When dealing with fractions that have different denominators, finding a common denominator is crucial for performing operations like addition and subtraction. The least common multiple (LCM) is the smallest number that all denominators divide into without leaving a remainder.

To find the LCM of 3, 8, and 4, we list the multiples of each number:

• Multiples of 3: 3, 6, 9, 12, 15, 18, 21, 24...
• Multiples of 8: 8, 16, 24, 32...
• Multiples of 4: 4, 8, 12, 16, 20, 24...

The smallest number that appears in all lists is 24, so 24 is the LCM. This means 24 is the smallest common denominator for these fractions, allowing us to perform operations more easily.

Once we determine the LCM, the next step is converting each fraction to have this common denominator. This involves adjusting each fraction so its denominator matches the LCM while keeping the fraction equivalent.

For example, to convert \( \frac{2}{3} \) to a fraction with a denominator of 24:

• Multiply both the numerator and denominator by 8 (since 3 × 8 = 24), resulting in \( \frac{16}{24} \).

Similarly, for \( \frac{7}{8} \):

• Multiply both by 3 (as 8 × 3 = 24) to get \( \frac{21}{24} \).

And for \( \frac{1}{4} \):

• Multiply both by 6 (because 4 × 6 = 24), resulting in \( \frac{6}{24} \).

Now all fractions have a denominator of 24, simplifying the process of subtraction and addition.

Simplifying a fraction means reducing it to its lowest terms. This involves dividing the numerator and the denominator by their greatest common divisor (GCD). A fraction is in its simplest form when the numerator and denominator can no longer be divided by any number other than 1.

For instance, consider \( \frac{16}{24} \). The GCD of 16 and 24 is 8. So, dividing both the numerator and denominator by 8 gives us \( \frac{2}{3} \). However, in our problem, the resulting fraction \( \frac{1}{24} \) is already in its simplest form since 1 and 24 have no common factors other than 1.

Always check your final answer to make sure it is simplified, as this is often a requirement in mathematical problems.

With all fractions now having a common denominator, you can perform subtraction and addition without any hassle.
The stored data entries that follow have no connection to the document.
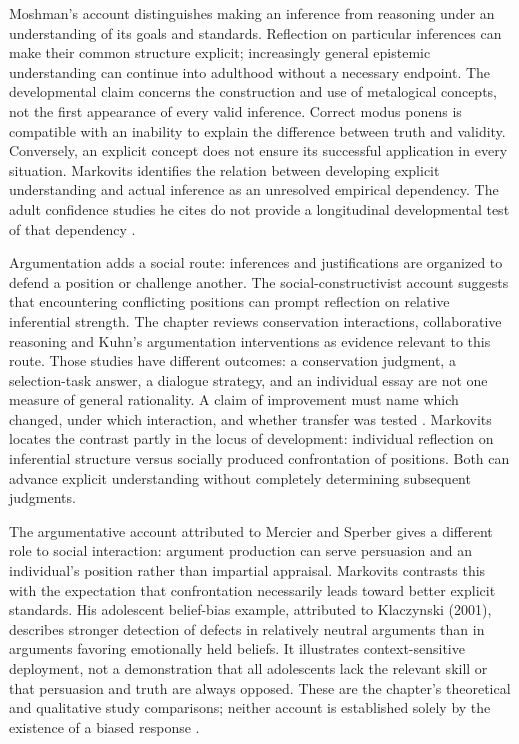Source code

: Moshman's account distinguishes making an inference from reasoning under an
understanding of its goals and standards. Reflection on particular inferences
can make their common structure explicit; increasingly general epistemic
understanding can continue into adulthood without a necessary endpoint.
The developmental claim concerns the construction and use of metalogical
concepts, not the first appearance of every valid inference. Correct modus
ponens is compatible with an inability to explain the difference between truth
and validity. Conversely, an explicit concept does not ensure its successful
application in every situation. Markovits identifies the relation between
developing explicit understanding and actual inference as an unresolved
empirical dependency. The adult confidence studies he cites do not provide a
longitudinal developmental test of that dependency
\cite[pp.~779--780]{Markovits2021DevelopmentRationality}.

Argumentation adds a social route: inferences and justifications are organized
to defend a position or challenge another. The social-constructivist account
suggests that encountering conflicting positions can prompt reflection on
relative inferential strength. The chapter reviews conservation interactions,
collaborative reasoning and Kuhn's argumentation interventions as evidence
relevant to this route. Those studies have different outcomes: a conservation
judgment, a selection-task answer, a dialogue strategy, and an individual essay
are not one measure of general rationality. A claim of improvement must name
which changed, under which interaction, and whether transfer was tested
\cite[pp.~780--781]{Markovits2021DevelopmentRationality}.
Markovits locates the contrast partly in the locus of development: individual
reflection on inferential structure versus socially produced confrontation of
positions. Both can advance explicit understanding without completely
determining subsequent judgments.

The argumentative account attributed to Mercier and Sperber gives a different
role to social interaction: argument production can serve persuasion and an
individual's position rather than impartial appraisal. Markovits contrasts
this with the expectation that confrontation necessarily leads toward better
explicit standards. His adolescent belief-bias example, attributed to
Klaczynski (2001), describes stronger detection of defects in relatively neutral
arguments than in arguments favoring emotionally held beliefs. It illustrates
context-sensitive deployment, not a demonstration that all adolescents lack
the relevant skill or that persuasion and truth are always opposed. These are
the chapter's theoretical and qualitative study comparisons; neither account
is established solely by the existence of a biased response
\cite[pp.~780--781]{Markovits2021DevelopmentRationality}.

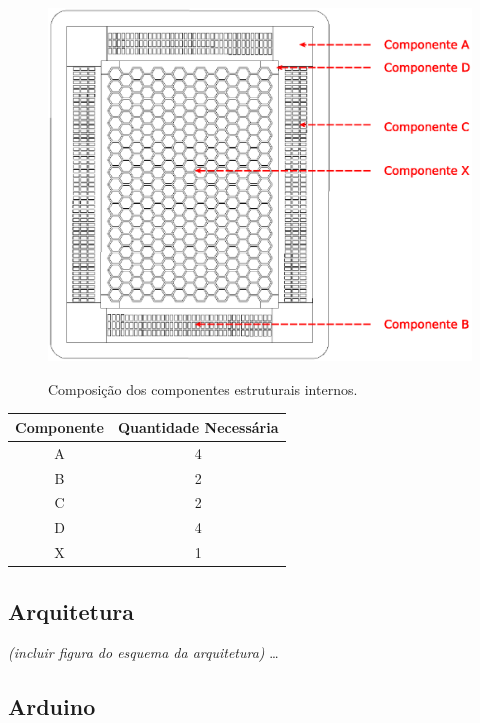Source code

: \documentclass[a4paper,10pt]{article}
\begin{document}
\begin{center}
\begin{figure}[h!]
	\center
	\includegraphics[angle=0, scale=0.70]{./img/componentes.eps}
	\label{componentes}
	\caption{Composição dos componentes estruturais internos.}
\end{figure}
\end{center}

\begin{center}
\begin{tabular}{|c|c|}
\hline 
{\bf Componente} & {\bf Quantidade Necessária} \\ \hline \hline
A & 4 \\ \hline
B & 2 \\ \hline
C & 2 \\ \hline
D & 4 \\ \hline
X & 1 \\ \hline
\end{tabular}
\end{center}

\subsection{Arquitetura}

{\it (incluir figura do esquema da arquitetura)}
\ldots

\subsection{Arduino}
\end{document}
Taking our fractions \( \frac{16}{24} - \frac{21}{24} + \frac{6}{24} \):

• First, subtract \( \frac{21}{24} \) from \( \frac{16}{24} \): This becomes \( 16 - 21 = -5 \), so \( \frac{-5}{24} \).
• Next, add \( \frac{6}{24} \) to \( \frac{-5}{24} \): Add the numerators, \( -5 + 6 = 1 \), resulting in \( \frac{1}{24} \).

Since all operations were performed with fractions that have the same denominator, the denominator remains unchanged. This makes the subtraction and addition of fractions straightforward. Remember always to perform these operations from left to right according to their order in the expression.